Die bestehenden Netze sind in der Regel als strukturierte Verkabelung in Anlehnung an die Normenreihe DIN EN 50173 aufgebaut. Ausnahmen bilden Gebäude, deren Kommunikationsnetze gemäß älterer Planungsvorgaben errichtet wurden. Hierbei wurde im Bereich der Tertiärverkabelung Cable-Sharing mit der Pinbelegung 3/6 und 4/5 realisiert.

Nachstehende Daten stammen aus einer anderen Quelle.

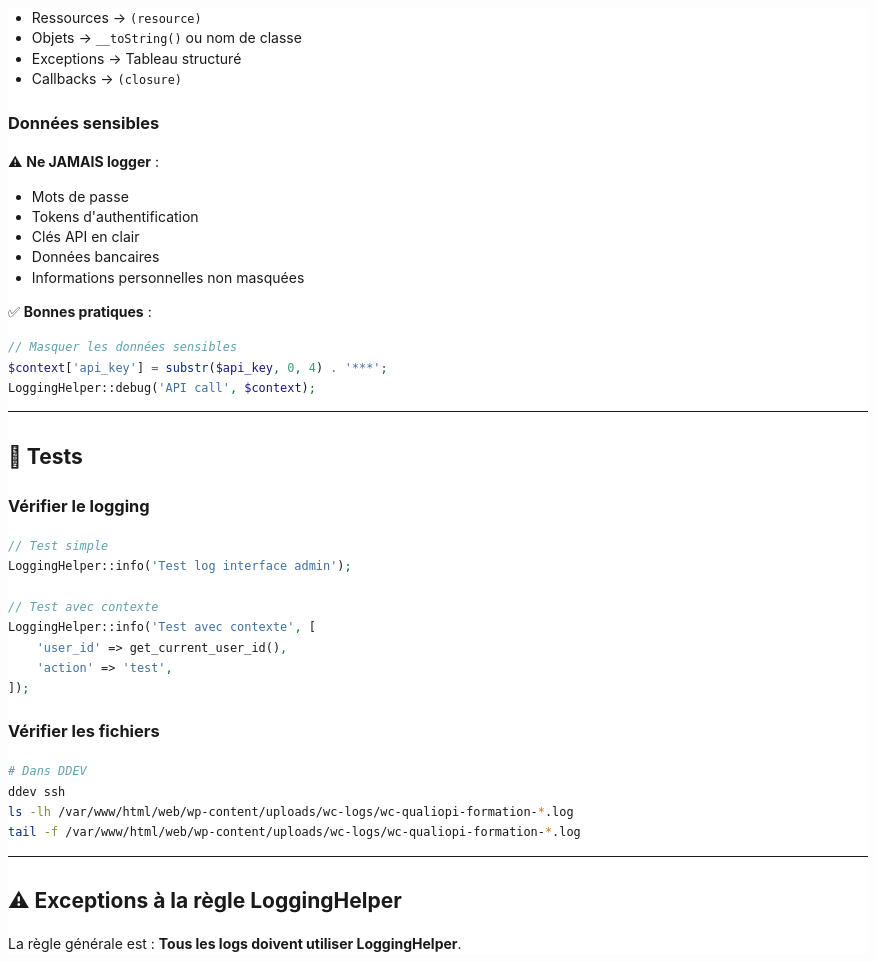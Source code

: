 - Ressources → `(resource)`
- Objets → `__toString()` ou nom de classe
- Exceptions → Tableau structuré
- Callbacks → `(closure)`

### Données sensibles

⚠️ **Ne JAMAIS logger** :

- Mots de passe
- Tokens d'authentification
- Clés API en clair
- Données bancaires
- Informations personnelles non masquées

✅ **Bonnes pratiques** :

```php
// Masquer les données sensibles
$context['api_key'] = substr($api_key, 0, 4) . '***';
LoggingHelper::debug('API call', $context);
```

---

## 🧪 Tests

### Vérifier le logging

```php
// Test simple
LoggingHelper::info('Test log interface admin');

// Test avec contexte
LoggingHelper::info('Test avec contexte', [
    'user_id' => get_current_user_id(),
    'action' => 'test',
]);
```

### Vérifier les fichiers

```bash
# Dans DDEV
ddev ssh
ls -lh /var/www/html/web/wp-content/uploads/wc-logs/wc-qualiopi-formation-*.log
tail -f /var/www/html/web/wp-content/uploads/wc-logs/wc-qualiopi-formation-*.log
```

---

## ⚠️ Exceptions à la règle LoggingHelper

La règle générale est : **Tous les logs doivent utiliser LoggingHelper**.
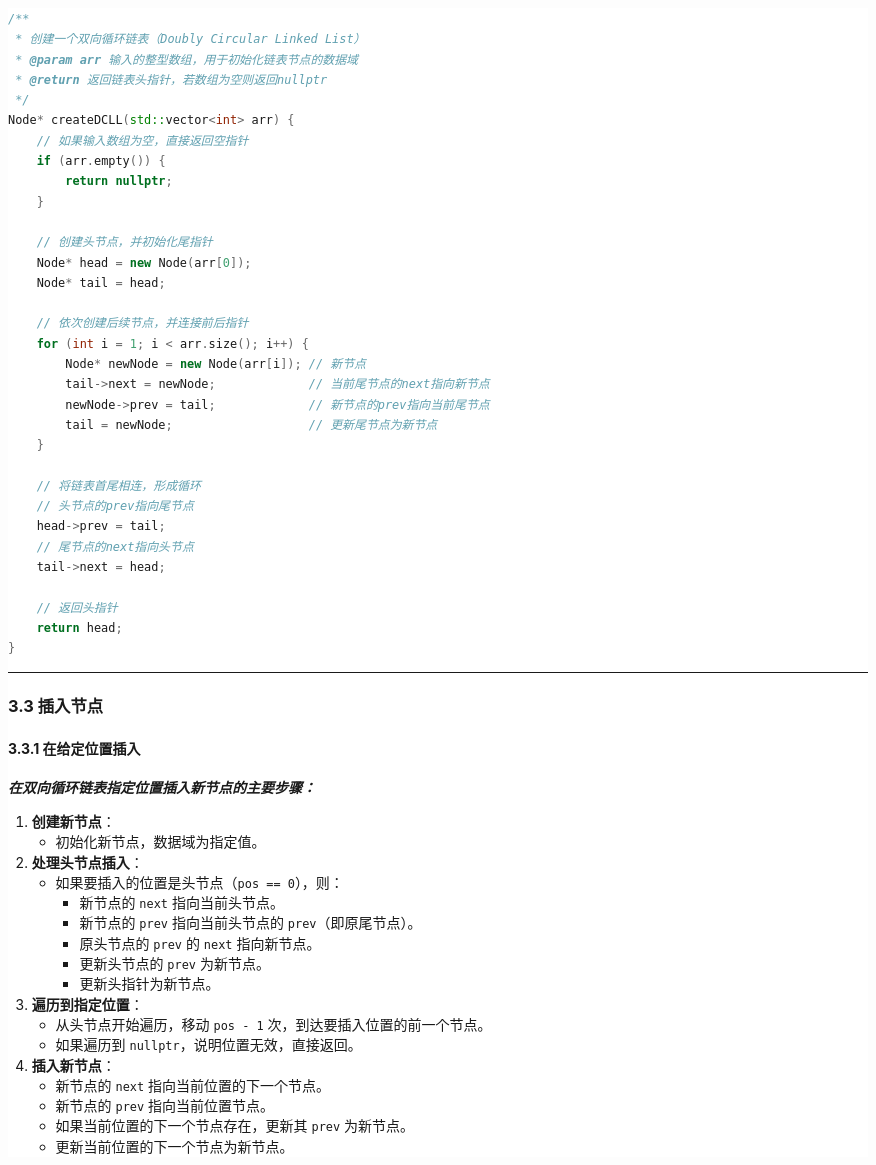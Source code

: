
 ```cpp
/**
 * 创建一个双向循环链表（Doubly Circular Linked List）
 * @param arr 输入的整型数组，用于初始化链表节点的数据域
 * @return 返回链表头指针，若数组为空则返回nullptr
 */
Node* createDCLL(std::vector<int> arr) {
    // 如果输入数组为空，直接返回空指针
    if (arr.empty()) {
        return nullptr;
    }

    // 创建头节点，并初始化尾指针
    Node* head = new Node(arr[0]);
    Node* tail = head;

    // 依次创建后续节点，并连接前后指针
    for (int i = 1; i < arr.size(); i++) {
        Node* newNode = new Node(arr[i]); // 新节点
        tail->next = newNode;             // 当前尾节点的next指向新节点
        newNode->prev = tail;             // 新节点的prev指向当前尾节点
        tail = newNode;                   // 更新尾节点为新节点
    }

    // 将链表首尾相连，形成循环
    // 头节点的prev指向尾节点
    head->prev = tail;  
    // 尾节点的next指向头节点
    tail->next = head;

    // 返回头指针
    return head;
}
```

---

### 3.3  插入节点

#### 3.3.1 在给定位置插入

***在双向循环链表指定位置插入新节点的主要步骤：***

1. **创建新节点**：
   * 初始化新节点，数据域为指定值。
2. **处理头节点插入**：
   * 如果要插入的位置是头节点（`pos == 0`），则：
     * 新节点的 `next` 指向当前头节点。
     * 新节点的 `prev` 指向当前头节点的 `prev`（即原尾节点）。
     * 原头节点的 `prev` 的 `next` 指向新节点。
     * 更新头节点的 `prev` 为新节点。
     * 更新头指针为新节点。
3. **遍历到指定位置**：
   * 从头节点开始遍历，移动 `pos - 1` 次，到达要插入位置的前一个节点。
   * 如果遍历到 `nullptr`，说明位置无效，直接返回。
4. **插入新节点**：
   * 新节点的 `next` 指向当前位置的下一个节点。
   * 新节点的 `prev` 指向当前位置节点。
   * 如果当前位置的下一个节点存在，更新其 `prev` 为新节点。
   * 更新当前位置的下一个节点为新节点。
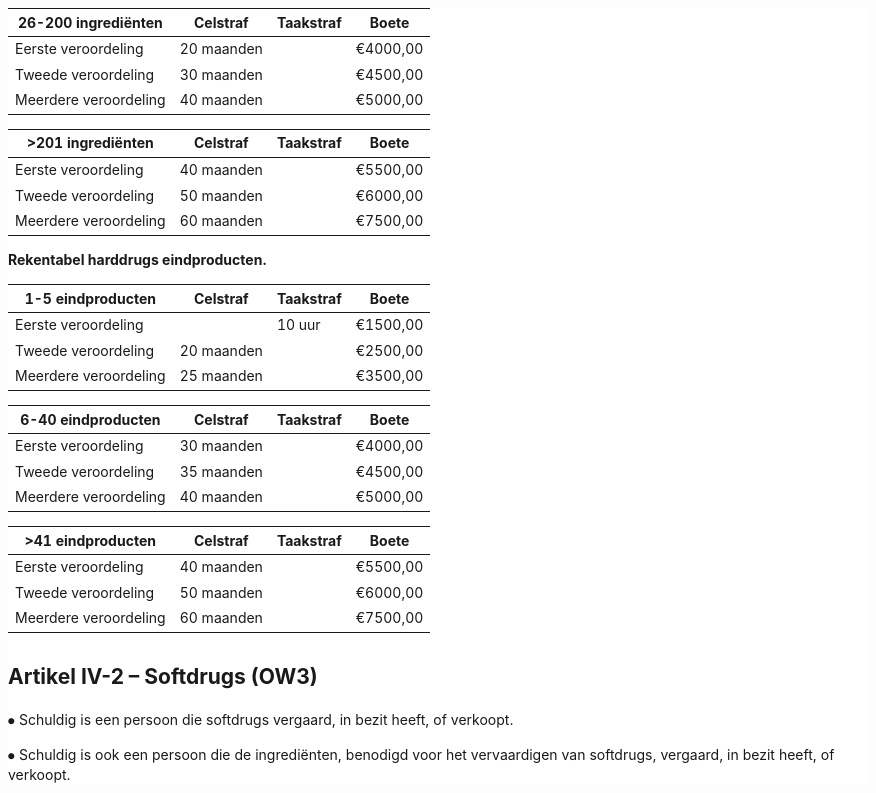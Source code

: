 

| 26-200 ingrediënten   | Celstraf | Taakstraf | Boete |
| ------------ | ------------- | ------------ | ------------- |
| Eerste veroordeling  | 20 maanden |  | €4000,00 | 
| Tweede veroordeling  | 30 maanden |  | €4500,00 |
| Meerdere veroordeling | 40 maanden | | €5000,00 |



| >201 ingrediënten | Celstraf | Taakstraf | Boete |
| ------------ | ------------- | ------------ | ------------- |
| Eerste veroordeling  | 40 maanden |  | €5500,00 | 
| Tweede veroordeling  | 50 maanden |  | €6000,00 |
| Meerdere veroordeling | 60 maanden | | €7500,00 |



**Rekentabel harddrugs eindproducten.**

| 1-5 eindproducten  | Celstraf | Taakstraf | Boete |
| ------------ | ------------- | ------------ | ------------- |
| Eerste veroordeling  | | 10 uur  | €1500,00 | 
| Tweede veroordeling  | 20 maanden |  | €2500,00 |
| Meerdere veroordeling | 25 maanden | | €3500,00 |



| 6-40 eindproducten  | Celstraf | Taakstraf | Boete |
| ------------ | ------------- | ------------ | ------------- |
| Eerste veroordeling  | 30 maanden | | €4000,00 | 
| Tweede veroordeling  | 35 maanden |  | €4500,00 |
| Meerdere veroordeling | 40 maanden | | €5000,00 |



| >41 eindproducten  | Celstraf | Taakstraf | Boete |
| ------------ | ------------- | ------------ | ------------- |
| Eerste veroordeling  | 40 maanden | | €5500,00 | 
| Tweede veroordeling  | 50 maanden |  | €6000,00 |
| Meerdere veroordeling | 60 maanden | | €7500,00 |



## **Artikel IV-2 – Softdrugs (OW3)**

⦁	Schuldig is een persoon die softdrugs vergaard, in bezit heeft, of verkoopt.   
 
⦁	Schuldig is ook een persoon die de ingrediënten, benodigd voor het vervaardigen van softdrugs, vergaard, in bezit heeft, of verkoopt.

Die Auslegung der Netze erfolgte dabei –sofern keine besonderen Vorgaben durch den Nutzer erfolgten– einfach, ohne redundante Strukturen.
Bei der Nachrüstung von Kommunikationsnetzen in Gebäuden mit vorhandener Telefonverkabelung wurde diese je nach Alter weiter verwendet und die Anzahl der Anschlüssepro Arbeitsplatz davon abhängig gemacht.